# Help me come up with interesting encounters in the Fire Forest



## Marcon (Feb 9, 2009)

I like a few of those suggested (The dying man begging the PCs to end his life, the hellhound mafia-style "warning" and of course Indomitability's trial) but the rest is leaving me on my appetite.

When my PCs get to the Elf Village, I have no doubt the moral issues and having to ponder whether they should ally with the fey/Indomitability/Kazyk will be enough to keep them busy but until then, I want the first half of the Elfroad to be a memorable experience.

Did you come up with anything original in your game?

-Marcon


----------



## RangerWickett (Feb 9, 2009)

In the campaign I originally ran upon which we based WotBS, the party picked up Haddin and Crystin as tag-alongs, then were already inside the fire forest when the Ragesians attacked (instead of having a fight at the farmhouse). That way the PCs got to use flaming brush to their advantage, since they were resistant, but the bad guys weren't.
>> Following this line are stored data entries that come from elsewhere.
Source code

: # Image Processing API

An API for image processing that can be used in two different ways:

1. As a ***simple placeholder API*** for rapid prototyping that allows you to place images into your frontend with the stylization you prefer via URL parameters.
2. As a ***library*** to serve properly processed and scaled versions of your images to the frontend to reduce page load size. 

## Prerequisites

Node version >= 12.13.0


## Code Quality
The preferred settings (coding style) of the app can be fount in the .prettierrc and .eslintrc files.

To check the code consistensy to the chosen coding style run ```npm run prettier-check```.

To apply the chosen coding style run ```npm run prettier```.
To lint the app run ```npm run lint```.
Also, if I could go back and change something about the adventure, it would be to make sticking to the road less mandatory. Like, maybe have the heat of the forest deal 1d6 points of damage an hour if they're off the road, to give the PCs an easier time of exploring, instead of saying that the only safe place is on the road or on the river. I got some complaints about the adventure feeling rail-roady on the road.


----------